Savage, Thomas 1915-2003
SAVAGE, Thomas 1915-2003
See index for CA sketch: Born April 25, 1915, in Salt Lake City, UT; died July 25, 2003, in Virginia Beach, VA. Novelist. Savage was a popular author of Western novels that often drew on his own experiences as a ranch hand. In his early career, he also worked as a wrangler, welder, plumber's assistant, and railroad brakeman. In 1940 Savage finished his undergraduate studies at Colby College; he published his first novel, The Pass, four years later and found work as an English instructor at Suffolk University two years after that. Struggling at first to make a living and support his family, Savage saw his fortunes take a turn for the better when Columbia Pictures purchased the film rights for his second book, Lona Hanson (1948).

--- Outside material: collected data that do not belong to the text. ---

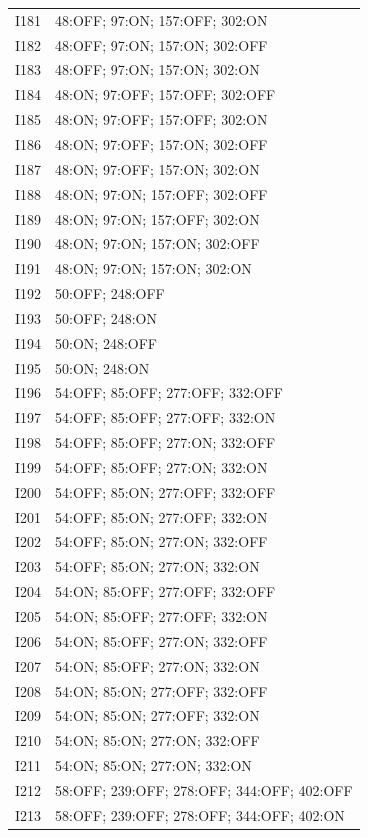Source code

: {\begin{longtable}{lp{.85\linewidth}}
I181 & 48:OFF; 97:ON; 157:OFF; 302:ON \\
I182 & 48:OFF; 97:ON; 157:ON; 302:OFF \\
I183 & 48:OFF; 97:ON; 157:ON; 302:ON \\
I184 & 48:ON; 97:OFF; 157:OFF; 302:OFF \\
I185 & 48:ON; 97:OFF; 157:OFF; 302:ON \\
I186 & 48:ON; 97:OFF; 157:ON; 302:OFF \\
I187 & 48:ON; 97:OFF; 157:ON; 302:ON \\
I188 & 48:ON; 97:ON; 157:OFF; 302:OFF \\
I189 & 48:ON; 97:ON; 157:OFF; 302:ON \\
I190 & 48:ON; 97:ON; 157:ON; 302:OFF \\
I191 & 48:ON; 97:ON; 157:ON; 302:ON \\
I192 & 50:OFF; 248:OFF \\
I193 & 50:OFF; 248:ON \\
I194 & 50:ON; 248:OFF \\
I195 & 50:ON; 248:ON \\
I196 & 54:OFF; 85:OFF; 277:OFF; 332:OFF \\
I197 & 54:OFF; 85:OFF; 277:OFF; 332:ON \\
I198 & 54:OFF; 85:OFF; 277:ON; 332:OFF \\
I199 & 54:OFF; 85:OFF; 277:ON; 332:ON \\
I200 & 54:OFF; 85:ON; 277:OFF; 332:OFF \\
I201 & 54:OFF; 85:ON; 277:OFF; 332:ON \\
I202 & 54:OFF; 85:ON; 277:ON; 332:OFF \\
I203 & 54:OFF; 85:ON; 277:ON; 332:ON \\
I204 & 54:ON; 85:OFF; 277:OFF; 332:OFF \\
I205 & 54:ON; 85:OFF; 277:OFF; 332:ON \\
I206 & 54:ON; 85:OFF; 277:ON; 332:OFF \\
I207 & 54:ON; 85:OFF; 277:ON; 332:ON \\
I208 & 54:ON; 85:ON; 277:OFF; 332:OFF \\
I209 & 54:ON; 85:ON; 277:OFF; 332:ON \\
I210 & 54:ON; 85:ON; 277:ON; 332:OFF \\
I211 & 54:ON; 85:ON; 277:ON; 332:ON \\
I212 & 58:OFF; 239:OFF; 278:OFF; 344:OFF; 402:OFF \\
I213 & 58:OFF; 239:OFF; 278:OFF; 344:OFF; 402:ON \\

\end{longtable}}
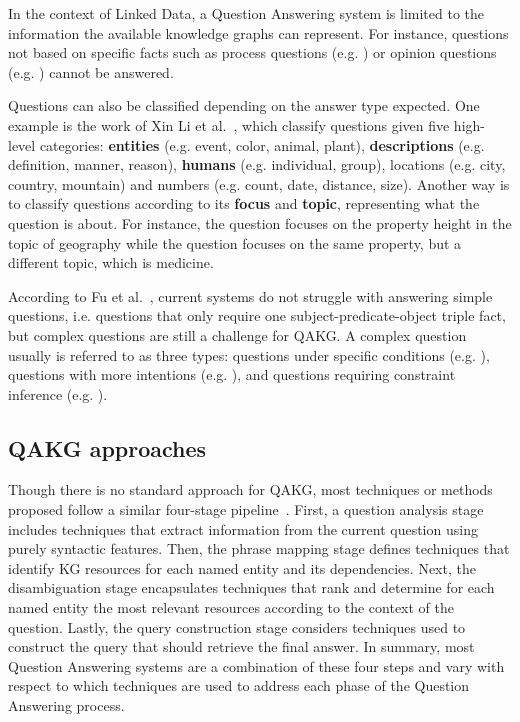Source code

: In the context of Linked Data, a Question Answering system is limited to the information the 
available knowledge graphs can represent. For instance, questions not based on specific facts 
such as process questions (e.g. ) or opinion questions 
(e.g. ) cannot be answered.

Questions can also be classified depending on the answer type expected. One example is the work 
of Xin Li et al.~\cite{qa:LiR02}, which classify questions given five high-level categories: 
\textbf{entities} (e.g. event, color, animal, plant), \textbf{descriptions} (e.g. definition, 
manner, reason), \textbf{humans} (e.g. individual, group), locations (e.g. city, country, 
mountain) and numbers (e.g. count, date, distance, size). Another way is to classify questions 
according to its \textbf{focus} and \textbf{topic}, representing what the question is about. 
For instance, the question  focuses on the 
property height in the topic of geography while the question  focuses on the same property, but a different topic, which is medicine.

According to Fu et al.~\cite{qa:FuQTLYS20abs-2007-13069}, current systems do not struggle with 
answering simple questions, i.e. questions that only require one subject-predicate-object 
triple fact, but complex questions are still a challenge for QAKG. A complex question usually 
is referred to as three types: questions under specific conditions (e.g. ), questions with more intentions (e.g. 
), and questions requiring constraint inference (e.g. ).

\subsection{QAKG approaches}
\label{cap2:qakg/approaches}
Though there is no standard approach for QAKG, most techniques or methods proposed follow a 
similar four-stage pipeline~\cite{qa:core-techniques-DiefenbachLSM18}. First, a question 
analysis stage includes techniques that extract information from the current question using 
purely syntactic features. Then, the phrase mapping stage defines techniques that identify KG 
resources for each named entity and its dependencies. Next, the disambiguation stage 
encapsulates techniques that rank and determine for each named entity the most relevant 
resources according to the context of the question. Lastly, the query construction stage 
considers techniques used to construct the \SPARQL{} query that should retrieve the final answer. 
In summary, most Question Answering systems are a combination of these four steps and vary with 
respect to which techniques are used to address each phase of the Question Answering process.


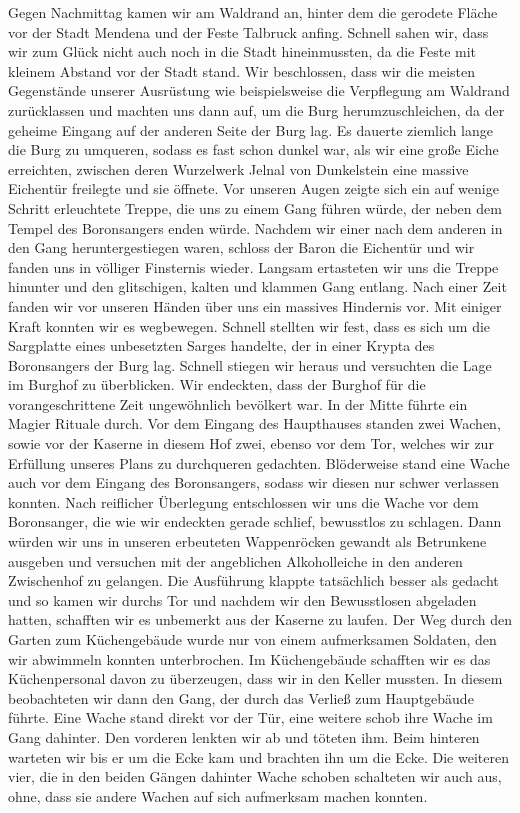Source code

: Gegen Nachmittag kamen wir am Waldrand an, hinter dem die gerodete Fläche vor der Stadt Mendena und der Feste Talbruck anfing. Schnell sahen wir, dass wir zum Glück nicht auch noch in die Stadt hineinmussten, da die Feste mit kleinem Abstand vor der Stadt stand. Wir beschlossen, dass wir die meisten Gegenstände unserer Ausrüstung wie beispielsweise die Verpflegung am Waldrand zurücklassen und machten uns dann auf, um die Burg herumzuschleichen, da der geheime Eingang auf der anderen Seite der Burg lag. Es dauerte ziemlich lange die Burg zu umqueren, sodass es fast schon dunkel war, als wir eine große Eiche erreichten, zwischen deren Wurzelwerk Jelnal von Dunkelstein eine massive Eichentür freilegte und sie öffnete. Vor unseren Augen zeigte sich ein auf wenige Schritt erleuchtete Treppe, die uns zu einem Gang führen würde, der neben dem Tempel des Boronsangers enden würde. Nachdem wir einer nach dem anderen in den Gang heruntergestiegen waren, schloss der Baron die Eichentür und wir fanden uns in völliger Finsternis wieder. Langsam ertasteten wir uns die Treppe hinunter und den glitschigen, kalten und klammen Gang entlang. Nach einer Zeit fanden wir vor unseren Händen über uns ein massives Hindernis vor. Mit einiger Kraft konnten wir es wegbewegen. Schnell stellten wir fest, dass es sich um die Sargplatte eines unbesetzten Sarges handelte, der in einer Krypta des Boronsangers der Burg lag. Schnell stiegen wir heraus und versuchten die Lage im Burghof zu überblicken. Wir endeckten, dass der Burghof für die vorangeschrittene Zeit ungewöhnlich bevölkert war. In der Mitte führte ein Magier Rituale durch. Vor dem Eingang des Haupthauses standen zwei Wachen, sowie vor der Kaserne in diesem Hof zwei, ebenso vor dem Tor, welches wir zur Erfüllung unseres Plans zu durchqueren gedachten. Blöderweise stand eine Wache auch vor dem Eingang des Boronsangers, sodass wir diesen nur schwer verlassen konnten. Nach reiflicher Überlegung entschlossen wir uns die Wache vor dem Boronsanger, die wie wir endeckten gerade schlief, bewusstlos zu schlagen. Dann würden wir uns in unseren erbeuteten Wappenröcken gewandt als Betrunkene ausgeben und versuchen mit der angeblichen Alkoholleiche in den anderen Zwischenhof zu gelangen. Die Ausführung klappte tatsächlich besser als gedacht und so kamen wir durchs Tor und nachdem wir den Bewusstlosen abgeladen hatten, schafften wir es unbemerkt aus der Kaserne zu laufen. Der Weg durch den Garten zum Küchengebäude wurde nur von einem aufmerksamen Soldaten, den wir abwimmeln konnten unterbrochen. Im Küchengebäude schafften wir es das Küchenpersonal davon zu überzeugen, dass wir in den Keller mussten. In diesem beobachteten wir dann den Gang, der durch das Verließ zum Hauptgebäude führte. Eine Wache stand direkt vor der Tür, eine weitere schob ihre Wache im Gang dahinter. Den vorderen lenkten wir ab und töteten ihm. Beim hinteren warteten wir bis er um die Ecke kam und brachten ihn um die Ecke. Die weiteren vier, die in den beiden Gängen dahinter Wache schoben schalteten wir auch aus, ohne, dass sie andere Wachen auf sich aufmerksam machen konnten.


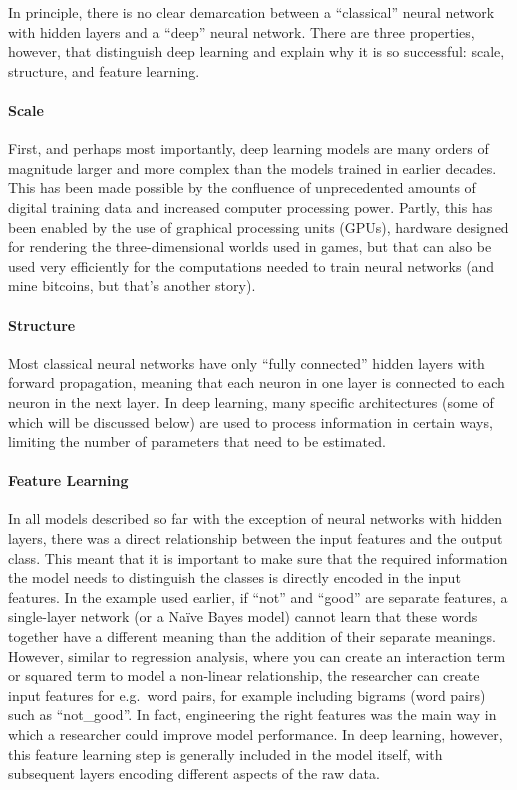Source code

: In principle, there is no clear demarcation between a ``classical'' neural network with hidden layers and a ``deep'' neural network.
There are three properties, however, that distinguish deep learning and explain why it is so successful: scale, structure, and feature learning.

\paragraph{Scale} First, and perhaps most importantly, deep learning models are many orders of magnitude larger and more complex than the models
trained in earlier decades.
This has been made possible by the confluence of unprecedented amounts of digital training data and increased computer processing power.
Partly, this has been enabled by the use of graphical processing units (GPUs), hardware designed for rendering the three-dimensional worlds used in games,
but that can also be used very efficiently for the computations needed to train neural networks (and mine bitcoins, but that's another story).

\paragraph{Structure} Most classical neural networks have only ``fully connected'' hidden layers with forward propagation,
meaning that each neuron in one layer is connected to each neuron in the next layer.
In deep learning, many specific architectures (some of which will be discussed below) are used to process information in certain ways,
limiting the number of parameters that need to be estimated.

\paragraph{Feature Learning}
In all models described so far with the exception of neural networks with hidden layers,
there was a direct relationship between the input features and the output class.
This meant that it is important to make sure that the required information the model needs to distinguish the classes
is directly encoded in the input features.
In the example used earlier, if ``not'' and ``good'' are separate features, a single-layer network (or a Na\"ive Bayes model)
cannot learn that these words together have a different meaning than the addition of their separate meanings.
However, similar to regression analysis, where you can create an interaction term or squared term to model a non-linear relationship,
the researcher can create input features for e.g.\ word pairs, for example including bigrams (word pairs) such as ``not\_good''.
In fact, engineering the right features was the main way in which a researcher could improve model performance.
In deep learning, however, this feature learning step is generally included in the model itself,
with subsequent layers encoding different aspects of the raw data.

Although a film was never produced, Savage enjoyed a successful career as a writer after that, publishing thirteen novels in all. He also continued to teach English, moving to Brandeis University in 1949, where he remained until 1955, and also teaching at Vassar College and Franconia College. Among his other novels are The Power of the Dog (1967), A Strange God (1974), I Heard My Sister Speak My Name (1977; published as The Sheep Queen, 2001) and The Corner of Rife and Pacific (1988), the last of which was nominated for a PEN/Faulkner Award and won a Pacific Northwest Booksellers Association Award.
OBITUARIES AND OTHER SOURCES:
International Herald Tribune, August 26, 2003, p. 4. New York Times, August 25, 2003, p. A19.